To my mind, Captain Atom as envisioned by his creators was a magnificent representation of the Mad Men era. Satellites and martinis and the apex of the American century. I wish he could have been kept in that period, since I think it would give him a killer hook, like it did Martian Manhunter in the '90s. I really do think Captain Atom should be the confident conservative hero of the DC Universe. Pro-military, believes in a free market, perhaps somewhat moralistic, but without losing his pragmatism and compassion. Let him butt heads with guys like Superman without diminishing him through a shameful defeat. Like Lex Luthor, there could be less losses and more stalemates, substituting conniving with the recognition that these are two good men with conflicting ideologies. Such potential can be mined from Captain Atom, but not before he quits being a wimpier, dumber, U.S.-bound Silver Surfer with bad hair.

Friday, March 4, 2011

Who's Who Vol.IV: Captain Atom (June, 1985)



I'm bored with Ray Palmer for the moment, so I think we'll spend enough time in March with Captain Atom to warrant a return to using his own banner.

I look forward to reading the stories where the first few lines of this biography draws its material. I've only read about Allen Adam so far, and it sounds like things got even more super-goofy once the Ditko redesign kicked in. When did the name "Nathanial" take hold, anyway?

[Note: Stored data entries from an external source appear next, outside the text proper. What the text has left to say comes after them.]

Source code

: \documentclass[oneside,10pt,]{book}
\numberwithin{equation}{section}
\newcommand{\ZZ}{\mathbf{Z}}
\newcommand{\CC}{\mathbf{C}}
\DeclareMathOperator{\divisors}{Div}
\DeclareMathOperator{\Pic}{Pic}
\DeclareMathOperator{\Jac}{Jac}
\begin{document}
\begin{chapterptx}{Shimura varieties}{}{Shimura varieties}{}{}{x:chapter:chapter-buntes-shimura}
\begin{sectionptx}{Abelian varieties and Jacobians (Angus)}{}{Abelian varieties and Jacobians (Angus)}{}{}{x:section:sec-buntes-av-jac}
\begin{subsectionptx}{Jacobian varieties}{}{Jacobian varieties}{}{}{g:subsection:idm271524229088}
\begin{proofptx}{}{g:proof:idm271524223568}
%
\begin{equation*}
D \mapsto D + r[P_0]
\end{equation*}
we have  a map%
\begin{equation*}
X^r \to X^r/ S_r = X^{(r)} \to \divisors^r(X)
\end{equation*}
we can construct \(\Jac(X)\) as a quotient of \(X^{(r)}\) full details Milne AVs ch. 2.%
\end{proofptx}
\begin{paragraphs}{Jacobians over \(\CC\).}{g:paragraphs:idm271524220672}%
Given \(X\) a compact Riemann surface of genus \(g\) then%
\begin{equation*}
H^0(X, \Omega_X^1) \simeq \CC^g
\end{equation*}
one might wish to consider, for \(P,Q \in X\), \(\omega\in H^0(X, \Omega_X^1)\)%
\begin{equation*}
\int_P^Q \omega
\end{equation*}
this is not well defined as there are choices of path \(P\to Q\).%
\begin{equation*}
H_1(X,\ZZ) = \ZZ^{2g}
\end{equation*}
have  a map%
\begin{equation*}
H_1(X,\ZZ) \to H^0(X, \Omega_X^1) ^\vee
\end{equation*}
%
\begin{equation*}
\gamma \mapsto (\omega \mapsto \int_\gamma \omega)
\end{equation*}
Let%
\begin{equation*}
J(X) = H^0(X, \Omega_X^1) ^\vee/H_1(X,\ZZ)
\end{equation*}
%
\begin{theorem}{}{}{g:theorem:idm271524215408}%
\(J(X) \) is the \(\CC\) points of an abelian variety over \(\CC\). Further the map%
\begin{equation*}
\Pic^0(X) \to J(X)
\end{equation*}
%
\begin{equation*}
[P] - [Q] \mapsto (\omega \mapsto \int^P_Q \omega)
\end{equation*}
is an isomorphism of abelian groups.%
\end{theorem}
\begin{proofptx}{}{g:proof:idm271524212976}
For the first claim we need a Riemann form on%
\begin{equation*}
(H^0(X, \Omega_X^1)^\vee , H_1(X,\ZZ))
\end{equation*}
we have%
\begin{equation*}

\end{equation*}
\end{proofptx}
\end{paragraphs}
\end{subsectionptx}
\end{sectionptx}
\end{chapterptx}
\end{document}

The art here is by Denys Cowan and Rick Magyar, who ended up reworking an entirely different Charlton character for the 1980s, the Question.

Tuesday, March 1, 2011

The Space Prowlers



After being detected while stealing top secret documents from the United States government, the alien invaders known as the Space Prowlers came into conflict with Captain Atom. The intruders provided the hero with his first real challenge, armed as they were with laser weapons capable of weakening and even killing Captain Atom. The murderous Space Prowlers attempted to ambush the Captain with a fleet of small ships, but were eradicated in a nuclear explosion created by the hero. Captain Atom then located their mother ship in the region, and destroyed it from afar, seemingly ending the threat of the Space Prowlers.